Lens: A piece of transparent material (such as glass) whose two opposite regular surfaces are either curved or one is curved and the other is flat and which is used individually or in combination to create an image that focuses light rays.
● The history behind the lens: It is generally accepted that the origin of the lens is traced back to the ancient Roman philosopher Seneca, who described about 2,000 years ago that “letters can be magnified by a crystal ball”. The lens works using a principle known as “refraction” of light: the light bends and changes its direction of travel.
■ What is refraction?
When a ray of light in the air falls on the surface of a transparent medium(like glass), some of it is reflected, when the residue is sent.The larger the angle of incidence, the greater the amount of reflected light.
No medium is completely transparent and some light absorption always occurs, the energy is converted into heat.
This subsequent effect will be ignored. If the direction of the ray inside the medium is not different from the direction of the incident ray .The incident ray is normal (perpendicular) to the surface.The transmitted ray is bent because it crosses the intermediate surface one medium to another. This change of direction of the ray on the surface is called refraction.

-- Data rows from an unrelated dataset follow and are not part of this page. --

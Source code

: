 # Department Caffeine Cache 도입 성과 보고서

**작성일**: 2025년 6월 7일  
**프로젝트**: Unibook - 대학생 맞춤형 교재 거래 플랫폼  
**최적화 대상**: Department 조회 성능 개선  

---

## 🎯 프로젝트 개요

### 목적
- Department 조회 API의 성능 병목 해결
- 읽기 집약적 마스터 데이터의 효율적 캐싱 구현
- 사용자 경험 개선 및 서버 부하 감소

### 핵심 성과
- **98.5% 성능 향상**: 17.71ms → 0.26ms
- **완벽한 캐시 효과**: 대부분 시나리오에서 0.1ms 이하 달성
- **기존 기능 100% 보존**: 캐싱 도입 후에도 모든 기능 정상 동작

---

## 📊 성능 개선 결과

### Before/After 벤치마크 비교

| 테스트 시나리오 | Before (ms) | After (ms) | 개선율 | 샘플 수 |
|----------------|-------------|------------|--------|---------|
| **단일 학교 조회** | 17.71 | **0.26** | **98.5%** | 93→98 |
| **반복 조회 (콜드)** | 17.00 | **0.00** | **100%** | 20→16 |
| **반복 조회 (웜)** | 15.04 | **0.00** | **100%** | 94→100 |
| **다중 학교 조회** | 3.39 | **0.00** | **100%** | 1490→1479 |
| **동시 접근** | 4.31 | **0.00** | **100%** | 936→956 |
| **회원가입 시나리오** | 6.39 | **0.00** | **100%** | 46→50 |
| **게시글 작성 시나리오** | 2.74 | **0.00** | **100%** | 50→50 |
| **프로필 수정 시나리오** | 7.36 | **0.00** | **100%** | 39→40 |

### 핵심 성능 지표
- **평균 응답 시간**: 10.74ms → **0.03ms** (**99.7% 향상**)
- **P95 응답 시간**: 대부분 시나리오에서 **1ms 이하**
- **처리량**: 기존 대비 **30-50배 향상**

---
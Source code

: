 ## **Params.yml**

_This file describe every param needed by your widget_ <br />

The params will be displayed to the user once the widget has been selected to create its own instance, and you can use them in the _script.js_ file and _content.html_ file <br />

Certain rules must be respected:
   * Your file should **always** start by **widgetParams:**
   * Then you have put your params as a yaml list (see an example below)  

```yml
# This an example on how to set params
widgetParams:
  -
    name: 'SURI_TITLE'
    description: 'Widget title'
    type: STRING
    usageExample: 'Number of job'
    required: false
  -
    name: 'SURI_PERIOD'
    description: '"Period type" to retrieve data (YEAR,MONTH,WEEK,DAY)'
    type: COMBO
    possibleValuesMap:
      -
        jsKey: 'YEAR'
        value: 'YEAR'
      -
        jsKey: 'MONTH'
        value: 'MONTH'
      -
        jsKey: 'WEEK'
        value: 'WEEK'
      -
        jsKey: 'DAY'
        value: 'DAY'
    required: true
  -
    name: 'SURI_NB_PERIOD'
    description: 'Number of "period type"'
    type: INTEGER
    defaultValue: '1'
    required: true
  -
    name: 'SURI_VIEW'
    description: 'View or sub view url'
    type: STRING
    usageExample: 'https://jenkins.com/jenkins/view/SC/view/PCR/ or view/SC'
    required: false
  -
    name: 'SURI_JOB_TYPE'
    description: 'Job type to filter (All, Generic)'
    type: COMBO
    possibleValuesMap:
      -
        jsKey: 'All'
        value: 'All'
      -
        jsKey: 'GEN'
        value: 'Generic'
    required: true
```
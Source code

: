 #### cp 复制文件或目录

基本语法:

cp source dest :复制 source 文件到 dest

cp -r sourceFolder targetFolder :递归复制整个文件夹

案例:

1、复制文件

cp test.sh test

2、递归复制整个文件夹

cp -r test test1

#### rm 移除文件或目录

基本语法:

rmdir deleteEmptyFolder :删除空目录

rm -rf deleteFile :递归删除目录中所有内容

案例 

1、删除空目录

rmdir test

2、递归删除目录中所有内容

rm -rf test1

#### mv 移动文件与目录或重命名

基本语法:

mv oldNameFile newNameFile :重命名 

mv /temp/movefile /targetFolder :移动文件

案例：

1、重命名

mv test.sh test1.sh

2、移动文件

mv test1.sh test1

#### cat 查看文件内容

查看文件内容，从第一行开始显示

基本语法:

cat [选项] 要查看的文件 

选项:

□ Refracting material: Common refracting materials are glass (high-grade optical quality glass) and various types of plastics. These have been chosen not only for the side effects of the light rays passing through them, but also for them transparency, uniformity and their resistance against atmospheric corrosion.
Optical glass is commonly used manufacture of prisms and lenses. There are two main types of optical glass available: Crown and Flint. The former Silica (sand, SiO2) and salt compounds of sodium and potassium. In addition, small amounts of other materials Such as barium and zinc oxide. Flint glasses, in addition to the above components, contain oxides Lead and crowns thicker than glasses. Some plastic materials are now increasingly being used for eye contact lenses.
In this category, the thermosetting material allyl diglycol carbonate, commonly known as CR-39 (the CR standing for Columbia Resin). These plastics start as linear polymer chains that get cross-linked permanently during molding.Therefore they cannot be remolded.
■ Here, spherical lenses in the form of plano-convex, double convex and plano-concave. We call both plano convex and double convex lenses positive lenses; They have a positive focal length. Plano convex lenses are round on one surface and flat on the other.
These are often chosen when one works with infinite or near-infinite conjugates to apply a combination of light and monochromatic illumination. Their special shape reduces spherical distortion in a ratio of approximately 5: 1 and they are often the most practical choice for on-demand applications. In a standard setup the curved surface will be infinitely connected or face the distance of the largest object.
□ Refraction of round surface
Consider refraction in a circular interface between two transparent media. An infinite portion of a spherical surface can be considered as a planar and the same rule of refraction can be applied to each point on the surface.
The incident rays extend from one medium of refractive index n1 to another m,edium of refractive index n2.
It is assumed that the surface holes (or lateral shapes) will be smaller than the other distances involved, so that smaller angles can be estimated.
■ Refraction of round surface
Consider refraction in a circular interface between two transparent media. An infinite portion of a spherical surface can be considered as a planar and the same rule of refraction can be applied to each point on the surface.
The incident rays extend from one medium of refractive index n1 to another m,edium of refractive index n2.
It is assumed that the surface holes (or lateral shapes) will be smaller than the other distances involved, so that smaller angles can be estimated.
Consider that NM is taken as approximately equal to the length of the perpendicular from the point N on the principal axis.
Considering small angles,
tan<NOM = (MN)/(OM)
tan < NCM = (MN/MC)
tan<NIM = (MN)/(MI)
Now, for ΔNOC, <i is the exterior angle. Therefore, i = ∠NOM + ∠NCM
i = (MN/OM)+(MN/MC) (equation (1))
Similarly, r = ∠NCM – ∠NIM
e., r = (MN/MC) – (MN/MI) (equation (2))
Now, by Snell’s law n1 sin i = n2 sin r or for small angles
n1i = n2r
Substituting i and r from Equation. (1) and (2), we get
(n1/OM) + (n2/MI) = (n2 – n1)/MC) Equation (3)
Here, OM, MI and MC represent magnitudes of distances. Applying the Cartesian sign convention,
OM = –u, MI = +v, MC = +R
Substituting these in Eq. (3),
we get,
(n2 –v) –(n1/u) = (n2 – n1)/(R) Equation (4)
Equation (4) gives us a relation between object and image distance in terms of refractive index of the medium and the radius of curvature of the curved spherical surface. It holds for any curved spherical surface.